Recorded data

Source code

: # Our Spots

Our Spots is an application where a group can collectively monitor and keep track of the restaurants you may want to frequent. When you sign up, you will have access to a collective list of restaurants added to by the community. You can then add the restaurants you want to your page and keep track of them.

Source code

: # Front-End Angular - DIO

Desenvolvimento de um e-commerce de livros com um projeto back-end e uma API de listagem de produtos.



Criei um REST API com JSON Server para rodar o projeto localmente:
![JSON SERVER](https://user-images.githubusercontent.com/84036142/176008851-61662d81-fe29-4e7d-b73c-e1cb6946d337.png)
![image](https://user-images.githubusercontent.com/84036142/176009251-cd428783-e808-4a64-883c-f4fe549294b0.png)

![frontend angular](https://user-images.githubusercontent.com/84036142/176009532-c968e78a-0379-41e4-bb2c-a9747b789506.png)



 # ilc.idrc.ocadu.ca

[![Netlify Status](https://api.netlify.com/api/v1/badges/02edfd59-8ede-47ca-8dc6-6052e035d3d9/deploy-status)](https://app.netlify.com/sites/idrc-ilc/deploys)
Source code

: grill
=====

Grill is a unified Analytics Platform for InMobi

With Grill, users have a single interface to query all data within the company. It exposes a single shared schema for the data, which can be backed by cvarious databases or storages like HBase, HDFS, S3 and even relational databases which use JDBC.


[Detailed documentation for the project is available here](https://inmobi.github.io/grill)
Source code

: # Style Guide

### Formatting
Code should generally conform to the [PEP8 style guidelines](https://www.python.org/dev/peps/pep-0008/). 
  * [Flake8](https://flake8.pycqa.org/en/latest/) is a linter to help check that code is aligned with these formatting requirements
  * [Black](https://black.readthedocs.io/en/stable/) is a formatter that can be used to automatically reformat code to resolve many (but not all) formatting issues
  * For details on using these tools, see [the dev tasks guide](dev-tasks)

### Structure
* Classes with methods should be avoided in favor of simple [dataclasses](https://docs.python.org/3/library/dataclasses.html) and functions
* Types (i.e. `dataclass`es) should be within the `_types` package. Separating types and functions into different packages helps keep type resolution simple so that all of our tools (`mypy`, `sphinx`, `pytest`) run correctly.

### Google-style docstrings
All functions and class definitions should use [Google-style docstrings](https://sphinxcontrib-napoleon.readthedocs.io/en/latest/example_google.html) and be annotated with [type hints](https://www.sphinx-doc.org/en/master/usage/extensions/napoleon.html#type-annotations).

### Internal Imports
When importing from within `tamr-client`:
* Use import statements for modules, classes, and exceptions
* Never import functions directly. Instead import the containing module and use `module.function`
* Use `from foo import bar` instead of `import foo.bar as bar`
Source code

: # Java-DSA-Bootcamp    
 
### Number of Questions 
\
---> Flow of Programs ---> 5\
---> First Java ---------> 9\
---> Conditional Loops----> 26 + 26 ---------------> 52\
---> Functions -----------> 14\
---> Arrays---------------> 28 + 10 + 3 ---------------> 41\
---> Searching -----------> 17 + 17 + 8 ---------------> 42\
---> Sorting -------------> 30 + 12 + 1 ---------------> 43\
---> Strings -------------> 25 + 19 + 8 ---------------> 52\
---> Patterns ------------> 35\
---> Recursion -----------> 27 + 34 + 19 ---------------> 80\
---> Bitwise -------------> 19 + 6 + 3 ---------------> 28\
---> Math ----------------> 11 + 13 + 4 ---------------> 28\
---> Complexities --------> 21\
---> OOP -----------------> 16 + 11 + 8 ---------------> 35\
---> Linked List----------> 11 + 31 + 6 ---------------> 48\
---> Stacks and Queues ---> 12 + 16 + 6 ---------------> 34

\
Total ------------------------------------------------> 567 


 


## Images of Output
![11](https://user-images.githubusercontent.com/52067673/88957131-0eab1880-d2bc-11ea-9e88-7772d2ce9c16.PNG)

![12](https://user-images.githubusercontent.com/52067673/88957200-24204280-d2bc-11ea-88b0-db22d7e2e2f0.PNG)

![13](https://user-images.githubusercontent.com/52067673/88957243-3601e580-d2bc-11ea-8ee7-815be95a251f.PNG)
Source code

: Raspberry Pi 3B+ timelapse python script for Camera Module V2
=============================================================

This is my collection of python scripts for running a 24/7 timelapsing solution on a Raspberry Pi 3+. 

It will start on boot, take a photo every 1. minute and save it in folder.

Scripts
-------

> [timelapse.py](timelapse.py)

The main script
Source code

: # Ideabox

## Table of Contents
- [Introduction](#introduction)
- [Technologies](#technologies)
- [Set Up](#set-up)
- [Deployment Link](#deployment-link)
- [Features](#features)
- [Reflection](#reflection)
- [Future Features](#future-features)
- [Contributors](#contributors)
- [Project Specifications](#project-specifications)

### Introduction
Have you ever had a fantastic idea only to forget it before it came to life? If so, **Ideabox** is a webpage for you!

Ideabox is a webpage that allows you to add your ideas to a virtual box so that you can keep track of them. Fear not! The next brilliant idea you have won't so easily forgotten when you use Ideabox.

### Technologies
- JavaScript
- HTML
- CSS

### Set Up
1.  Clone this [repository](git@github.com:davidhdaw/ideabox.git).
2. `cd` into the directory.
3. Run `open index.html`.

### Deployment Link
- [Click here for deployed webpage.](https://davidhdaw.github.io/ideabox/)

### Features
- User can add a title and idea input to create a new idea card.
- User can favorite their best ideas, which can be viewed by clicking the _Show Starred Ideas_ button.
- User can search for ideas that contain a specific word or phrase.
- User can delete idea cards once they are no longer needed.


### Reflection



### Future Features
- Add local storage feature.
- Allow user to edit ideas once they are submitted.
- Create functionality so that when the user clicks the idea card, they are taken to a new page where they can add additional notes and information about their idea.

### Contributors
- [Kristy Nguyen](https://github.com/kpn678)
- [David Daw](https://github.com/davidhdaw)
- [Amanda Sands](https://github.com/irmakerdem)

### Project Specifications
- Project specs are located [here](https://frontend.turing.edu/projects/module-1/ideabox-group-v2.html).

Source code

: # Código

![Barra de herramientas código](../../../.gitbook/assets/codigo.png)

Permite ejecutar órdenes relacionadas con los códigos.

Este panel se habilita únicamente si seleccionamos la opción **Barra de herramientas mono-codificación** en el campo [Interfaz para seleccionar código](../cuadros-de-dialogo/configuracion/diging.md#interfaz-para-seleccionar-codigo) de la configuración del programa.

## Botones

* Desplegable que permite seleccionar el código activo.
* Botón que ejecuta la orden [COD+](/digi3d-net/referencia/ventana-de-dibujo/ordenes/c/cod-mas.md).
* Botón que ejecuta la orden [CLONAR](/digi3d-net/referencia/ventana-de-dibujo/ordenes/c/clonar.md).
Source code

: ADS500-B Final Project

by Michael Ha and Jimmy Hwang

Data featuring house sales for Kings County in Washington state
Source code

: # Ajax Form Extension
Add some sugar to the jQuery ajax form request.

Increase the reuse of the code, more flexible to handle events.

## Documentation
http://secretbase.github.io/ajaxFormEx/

#### What to do
Each line from the one with "Este panel se" through the end of the entries above is to be returned word for word. Nothing else belongs in the answer.

#### Answer space
Este panel se habilita únicamente si seleccionamos la opción **Barra de herramientas mono-codificación** en el campo [Interfaz para seleccionar código](../cuadros-de-dialogo/configuracion/diging.md#interfaz-para-seleccionar-codigo) de la configuración del programa.

## Botones

* Desplegable que permite seleccionar el código activo.
* Botón que ejecuta la orden [COD+](/digi3d-net/referencia/ventana-de-dibujo/ordenes/c/cod-mas.md).
* Botón que ejecuta la orden [CLONAR](/digi3d-net/referencia/ventana-de-dibujo/ordenes/c/clonar.md).
Source code

: ADS500-B Final Project

by Michael Ha and Jimmy Hwang

Data featuring house sales for Kings County in Washington state
Source code

: # Ajax Form Extension
Add some sugar to the jQuery ajax form request.

Increase the reuse of the code, more flexible to handle events.

## Documentation
http://secretbase.github.io/ajaxFormEx/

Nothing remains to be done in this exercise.